Layered Defense using DNS

Network protection should not rely on a single magic bullet solution, but on layers of overlapping security.  Mail should go through a couple of virus checkers and spam filters before it ever hits your inbox.  A firewall keeps unwanted network traffic out and blocks unexpected outgoing traffic.  Layered firewalls — at the Internet connection and on each computer — provide better security.  Managing outgoing traffic via DNS filtering is another layer of protection for both home and corporate networks.


OpenDNS operates a network of DNS servers and, based on your administrative choices, can block sites known for distributing stuff generally not appropriate for work — "adult material", phishing and malware — all the day down to social networking sites. They also handle typos, for example, recognizing .cmo and changing it to .com on the fly. You get full statistics on DNS queries, approved and blocked.

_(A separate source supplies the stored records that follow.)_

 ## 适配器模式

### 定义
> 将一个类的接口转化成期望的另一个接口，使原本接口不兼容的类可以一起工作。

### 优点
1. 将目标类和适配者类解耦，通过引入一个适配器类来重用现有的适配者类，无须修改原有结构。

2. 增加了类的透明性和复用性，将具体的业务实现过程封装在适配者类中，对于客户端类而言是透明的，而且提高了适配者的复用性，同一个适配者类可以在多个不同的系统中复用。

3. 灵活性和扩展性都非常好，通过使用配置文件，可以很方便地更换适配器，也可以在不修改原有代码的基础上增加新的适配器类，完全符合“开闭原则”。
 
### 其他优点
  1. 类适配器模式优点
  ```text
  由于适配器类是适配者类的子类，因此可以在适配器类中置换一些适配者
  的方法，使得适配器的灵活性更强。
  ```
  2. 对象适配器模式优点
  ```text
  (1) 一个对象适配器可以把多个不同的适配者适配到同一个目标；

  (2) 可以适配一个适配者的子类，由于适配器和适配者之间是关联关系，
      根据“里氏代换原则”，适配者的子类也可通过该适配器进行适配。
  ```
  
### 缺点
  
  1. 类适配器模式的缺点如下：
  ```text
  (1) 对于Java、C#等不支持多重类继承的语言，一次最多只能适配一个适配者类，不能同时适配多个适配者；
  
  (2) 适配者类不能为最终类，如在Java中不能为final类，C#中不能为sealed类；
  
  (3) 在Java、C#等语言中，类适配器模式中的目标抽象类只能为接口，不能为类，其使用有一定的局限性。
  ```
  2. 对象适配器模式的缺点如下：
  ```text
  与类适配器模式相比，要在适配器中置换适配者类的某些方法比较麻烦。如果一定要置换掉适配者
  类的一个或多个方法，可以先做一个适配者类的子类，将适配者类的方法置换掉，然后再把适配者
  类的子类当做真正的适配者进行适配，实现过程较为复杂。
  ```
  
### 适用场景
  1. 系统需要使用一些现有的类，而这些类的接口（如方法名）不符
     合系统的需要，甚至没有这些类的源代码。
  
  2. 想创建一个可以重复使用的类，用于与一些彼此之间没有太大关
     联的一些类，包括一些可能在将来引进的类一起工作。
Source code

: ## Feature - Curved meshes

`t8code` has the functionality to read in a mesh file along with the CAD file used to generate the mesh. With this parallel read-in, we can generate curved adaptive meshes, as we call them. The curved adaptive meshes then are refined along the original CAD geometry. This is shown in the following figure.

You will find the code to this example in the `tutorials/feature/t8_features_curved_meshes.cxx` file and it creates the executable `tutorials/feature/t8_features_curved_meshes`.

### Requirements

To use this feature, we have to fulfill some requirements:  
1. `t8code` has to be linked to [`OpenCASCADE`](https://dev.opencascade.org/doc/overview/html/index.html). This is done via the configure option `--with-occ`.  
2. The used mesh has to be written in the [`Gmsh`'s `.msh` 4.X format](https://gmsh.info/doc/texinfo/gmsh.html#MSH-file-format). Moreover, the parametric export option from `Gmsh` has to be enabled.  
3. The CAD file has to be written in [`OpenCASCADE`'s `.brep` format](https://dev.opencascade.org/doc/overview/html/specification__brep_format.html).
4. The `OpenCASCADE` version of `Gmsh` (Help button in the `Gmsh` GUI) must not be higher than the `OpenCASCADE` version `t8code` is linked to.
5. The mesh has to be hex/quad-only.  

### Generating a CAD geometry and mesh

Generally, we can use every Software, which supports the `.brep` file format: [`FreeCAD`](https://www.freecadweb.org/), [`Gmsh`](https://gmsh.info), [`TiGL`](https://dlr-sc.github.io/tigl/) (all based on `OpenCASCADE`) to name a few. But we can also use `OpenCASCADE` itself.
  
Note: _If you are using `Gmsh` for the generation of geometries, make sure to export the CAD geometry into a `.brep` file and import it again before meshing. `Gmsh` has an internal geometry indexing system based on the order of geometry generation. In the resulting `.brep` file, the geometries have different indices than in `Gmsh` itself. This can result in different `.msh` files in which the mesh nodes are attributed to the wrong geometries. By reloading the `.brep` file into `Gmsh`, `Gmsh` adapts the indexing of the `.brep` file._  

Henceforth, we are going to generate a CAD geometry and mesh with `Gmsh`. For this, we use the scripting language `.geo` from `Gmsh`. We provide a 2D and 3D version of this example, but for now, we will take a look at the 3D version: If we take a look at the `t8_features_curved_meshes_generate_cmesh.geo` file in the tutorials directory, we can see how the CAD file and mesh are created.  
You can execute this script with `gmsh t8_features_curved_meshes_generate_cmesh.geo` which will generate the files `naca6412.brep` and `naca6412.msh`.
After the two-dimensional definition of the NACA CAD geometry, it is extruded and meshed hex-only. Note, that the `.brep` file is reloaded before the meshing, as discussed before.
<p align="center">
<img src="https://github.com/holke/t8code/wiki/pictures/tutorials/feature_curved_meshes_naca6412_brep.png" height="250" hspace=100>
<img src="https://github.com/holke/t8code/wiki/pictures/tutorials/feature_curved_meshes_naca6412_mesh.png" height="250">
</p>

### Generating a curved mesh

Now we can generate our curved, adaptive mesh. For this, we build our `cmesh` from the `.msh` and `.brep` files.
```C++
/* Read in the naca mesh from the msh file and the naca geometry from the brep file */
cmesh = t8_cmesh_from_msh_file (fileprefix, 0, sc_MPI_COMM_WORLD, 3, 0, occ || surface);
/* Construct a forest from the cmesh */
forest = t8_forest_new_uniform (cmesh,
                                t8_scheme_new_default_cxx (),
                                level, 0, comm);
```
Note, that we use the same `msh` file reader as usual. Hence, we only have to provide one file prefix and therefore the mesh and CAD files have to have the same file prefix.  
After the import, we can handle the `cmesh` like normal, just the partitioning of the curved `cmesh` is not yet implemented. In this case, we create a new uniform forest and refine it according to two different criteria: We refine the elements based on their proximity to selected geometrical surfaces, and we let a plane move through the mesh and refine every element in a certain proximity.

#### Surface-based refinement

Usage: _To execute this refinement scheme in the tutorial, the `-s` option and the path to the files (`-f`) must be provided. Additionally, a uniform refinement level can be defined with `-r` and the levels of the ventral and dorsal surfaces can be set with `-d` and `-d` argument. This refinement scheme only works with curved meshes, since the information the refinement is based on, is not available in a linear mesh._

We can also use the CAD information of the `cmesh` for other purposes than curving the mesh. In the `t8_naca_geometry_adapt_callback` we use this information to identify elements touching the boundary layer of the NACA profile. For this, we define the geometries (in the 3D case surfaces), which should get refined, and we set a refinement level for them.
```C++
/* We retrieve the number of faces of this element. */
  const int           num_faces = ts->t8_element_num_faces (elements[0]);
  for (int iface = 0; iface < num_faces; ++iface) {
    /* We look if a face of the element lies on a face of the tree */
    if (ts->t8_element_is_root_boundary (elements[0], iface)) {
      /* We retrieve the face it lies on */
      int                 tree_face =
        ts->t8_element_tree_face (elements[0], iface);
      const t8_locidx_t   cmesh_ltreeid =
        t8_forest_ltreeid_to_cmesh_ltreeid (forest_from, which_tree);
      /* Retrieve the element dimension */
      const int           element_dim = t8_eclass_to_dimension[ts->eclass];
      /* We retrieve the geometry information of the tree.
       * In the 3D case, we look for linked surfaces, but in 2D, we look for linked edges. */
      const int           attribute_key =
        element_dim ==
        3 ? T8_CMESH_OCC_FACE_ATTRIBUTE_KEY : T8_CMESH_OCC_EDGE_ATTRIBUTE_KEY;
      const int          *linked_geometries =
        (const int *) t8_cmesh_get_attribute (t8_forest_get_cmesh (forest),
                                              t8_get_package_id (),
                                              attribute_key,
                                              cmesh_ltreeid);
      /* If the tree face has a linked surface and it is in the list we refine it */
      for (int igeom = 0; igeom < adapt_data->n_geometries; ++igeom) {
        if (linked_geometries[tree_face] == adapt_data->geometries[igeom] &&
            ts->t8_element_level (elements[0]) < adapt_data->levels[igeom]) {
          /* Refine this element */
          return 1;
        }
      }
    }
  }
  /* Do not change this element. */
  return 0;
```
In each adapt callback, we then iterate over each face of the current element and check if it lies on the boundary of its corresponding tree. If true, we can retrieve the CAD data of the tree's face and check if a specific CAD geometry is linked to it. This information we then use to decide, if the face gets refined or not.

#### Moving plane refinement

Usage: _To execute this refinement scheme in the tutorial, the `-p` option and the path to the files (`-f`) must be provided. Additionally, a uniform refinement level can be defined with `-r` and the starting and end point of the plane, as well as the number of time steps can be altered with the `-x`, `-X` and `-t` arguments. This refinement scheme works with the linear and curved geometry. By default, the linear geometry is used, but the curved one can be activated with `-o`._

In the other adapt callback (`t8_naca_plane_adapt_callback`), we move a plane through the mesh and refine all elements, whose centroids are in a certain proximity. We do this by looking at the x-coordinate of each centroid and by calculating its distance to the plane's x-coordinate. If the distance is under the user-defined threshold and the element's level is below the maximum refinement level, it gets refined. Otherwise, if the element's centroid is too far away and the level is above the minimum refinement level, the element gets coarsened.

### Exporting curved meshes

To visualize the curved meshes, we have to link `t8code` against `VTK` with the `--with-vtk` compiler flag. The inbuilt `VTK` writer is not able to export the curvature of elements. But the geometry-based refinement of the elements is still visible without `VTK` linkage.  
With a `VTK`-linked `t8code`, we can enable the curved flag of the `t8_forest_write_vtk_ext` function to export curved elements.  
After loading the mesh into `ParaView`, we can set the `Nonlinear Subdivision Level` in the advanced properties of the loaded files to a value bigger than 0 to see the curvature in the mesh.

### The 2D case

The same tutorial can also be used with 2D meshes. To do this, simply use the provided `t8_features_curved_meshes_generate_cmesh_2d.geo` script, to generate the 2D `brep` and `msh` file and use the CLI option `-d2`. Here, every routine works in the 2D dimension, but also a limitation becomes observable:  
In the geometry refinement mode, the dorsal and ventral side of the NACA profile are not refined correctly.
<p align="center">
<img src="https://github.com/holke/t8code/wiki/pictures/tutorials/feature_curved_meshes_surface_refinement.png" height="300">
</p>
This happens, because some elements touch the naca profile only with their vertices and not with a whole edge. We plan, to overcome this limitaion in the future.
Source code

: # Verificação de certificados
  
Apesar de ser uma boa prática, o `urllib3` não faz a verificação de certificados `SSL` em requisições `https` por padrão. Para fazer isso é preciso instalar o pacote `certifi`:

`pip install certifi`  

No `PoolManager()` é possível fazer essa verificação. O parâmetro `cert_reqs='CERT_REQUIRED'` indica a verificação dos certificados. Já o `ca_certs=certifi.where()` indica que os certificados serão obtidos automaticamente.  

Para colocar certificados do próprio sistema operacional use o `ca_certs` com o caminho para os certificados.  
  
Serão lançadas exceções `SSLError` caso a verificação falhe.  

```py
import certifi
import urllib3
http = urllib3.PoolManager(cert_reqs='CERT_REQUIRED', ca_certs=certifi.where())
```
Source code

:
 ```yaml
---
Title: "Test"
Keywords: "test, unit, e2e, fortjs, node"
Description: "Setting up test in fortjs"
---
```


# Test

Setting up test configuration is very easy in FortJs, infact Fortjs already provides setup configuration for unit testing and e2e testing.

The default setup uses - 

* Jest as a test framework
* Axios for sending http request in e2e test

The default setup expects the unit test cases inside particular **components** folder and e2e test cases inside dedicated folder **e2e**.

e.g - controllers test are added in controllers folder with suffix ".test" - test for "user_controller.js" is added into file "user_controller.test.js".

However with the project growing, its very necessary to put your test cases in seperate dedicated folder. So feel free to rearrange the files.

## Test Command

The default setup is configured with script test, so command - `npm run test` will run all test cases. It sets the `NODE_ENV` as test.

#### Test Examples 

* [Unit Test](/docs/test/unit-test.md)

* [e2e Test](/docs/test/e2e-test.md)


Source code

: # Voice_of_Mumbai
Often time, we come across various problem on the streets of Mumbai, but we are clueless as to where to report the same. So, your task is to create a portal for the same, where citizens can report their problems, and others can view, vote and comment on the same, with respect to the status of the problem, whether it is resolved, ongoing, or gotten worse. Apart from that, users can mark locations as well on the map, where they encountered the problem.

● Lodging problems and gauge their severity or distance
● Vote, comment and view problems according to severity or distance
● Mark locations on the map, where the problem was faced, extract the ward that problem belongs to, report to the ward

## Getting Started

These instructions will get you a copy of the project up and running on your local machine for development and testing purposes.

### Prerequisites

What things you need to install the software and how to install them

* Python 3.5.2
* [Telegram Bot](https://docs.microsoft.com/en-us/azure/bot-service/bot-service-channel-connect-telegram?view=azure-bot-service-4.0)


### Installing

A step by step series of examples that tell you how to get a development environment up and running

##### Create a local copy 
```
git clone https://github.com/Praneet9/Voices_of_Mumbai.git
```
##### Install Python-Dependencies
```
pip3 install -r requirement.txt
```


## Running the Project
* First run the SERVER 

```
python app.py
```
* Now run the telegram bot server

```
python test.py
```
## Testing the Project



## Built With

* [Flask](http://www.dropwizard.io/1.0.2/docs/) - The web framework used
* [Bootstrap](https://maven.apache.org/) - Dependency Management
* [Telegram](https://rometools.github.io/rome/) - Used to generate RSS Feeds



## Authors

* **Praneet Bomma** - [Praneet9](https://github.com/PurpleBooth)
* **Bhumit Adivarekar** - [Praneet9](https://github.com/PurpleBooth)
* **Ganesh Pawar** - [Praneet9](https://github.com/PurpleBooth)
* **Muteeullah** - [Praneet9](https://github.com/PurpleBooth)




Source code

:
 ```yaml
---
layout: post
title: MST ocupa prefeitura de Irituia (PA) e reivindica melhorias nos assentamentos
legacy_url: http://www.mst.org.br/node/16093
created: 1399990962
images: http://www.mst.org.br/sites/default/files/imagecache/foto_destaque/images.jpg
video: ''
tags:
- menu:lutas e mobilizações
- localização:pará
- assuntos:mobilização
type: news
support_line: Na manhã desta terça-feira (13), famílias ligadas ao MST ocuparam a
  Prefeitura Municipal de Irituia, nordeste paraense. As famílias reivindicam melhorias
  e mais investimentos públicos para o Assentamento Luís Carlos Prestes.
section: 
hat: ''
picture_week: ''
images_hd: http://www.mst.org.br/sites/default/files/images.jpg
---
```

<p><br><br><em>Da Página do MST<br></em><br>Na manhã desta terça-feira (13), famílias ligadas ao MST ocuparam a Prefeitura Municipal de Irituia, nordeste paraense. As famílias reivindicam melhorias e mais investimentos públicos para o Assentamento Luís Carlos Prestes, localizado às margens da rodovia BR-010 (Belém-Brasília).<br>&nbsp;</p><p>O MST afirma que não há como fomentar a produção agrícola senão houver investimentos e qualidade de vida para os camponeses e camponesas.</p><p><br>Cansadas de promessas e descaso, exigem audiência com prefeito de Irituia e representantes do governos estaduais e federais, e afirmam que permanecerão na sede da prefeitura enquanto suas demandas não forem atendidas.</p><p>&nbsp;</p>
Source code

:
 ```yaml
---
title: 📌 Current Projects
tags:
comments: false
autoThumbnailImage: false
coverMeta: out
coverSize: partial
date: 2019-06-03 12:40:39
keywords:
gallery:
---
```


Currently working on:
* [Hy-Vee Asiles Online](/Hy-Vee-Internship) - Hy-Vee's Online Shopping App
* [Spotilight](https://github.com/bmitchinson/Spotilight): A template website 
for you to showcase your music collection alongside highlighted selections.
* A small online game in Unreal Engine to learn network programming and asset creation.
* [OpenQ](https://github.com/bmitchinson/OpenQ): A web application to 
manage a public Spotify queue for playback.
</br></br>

What do they get out of it? As far as I can tell, they can track usage patterns and subsequently sell that information. In addition, they route all NXDOMAIN requests to a page (that you sort of control) on which they place ads.

I use OpenDNS for my home network (changing the DNS server addresses on the router) and set it up at my former employer (by changing the forwarding servers used by our own DNS servers). On the corporate network, we regarded OpenDNS as an additional firewall blocking access to bad sites and a way to determine whether we had machines on the network that might be compromised.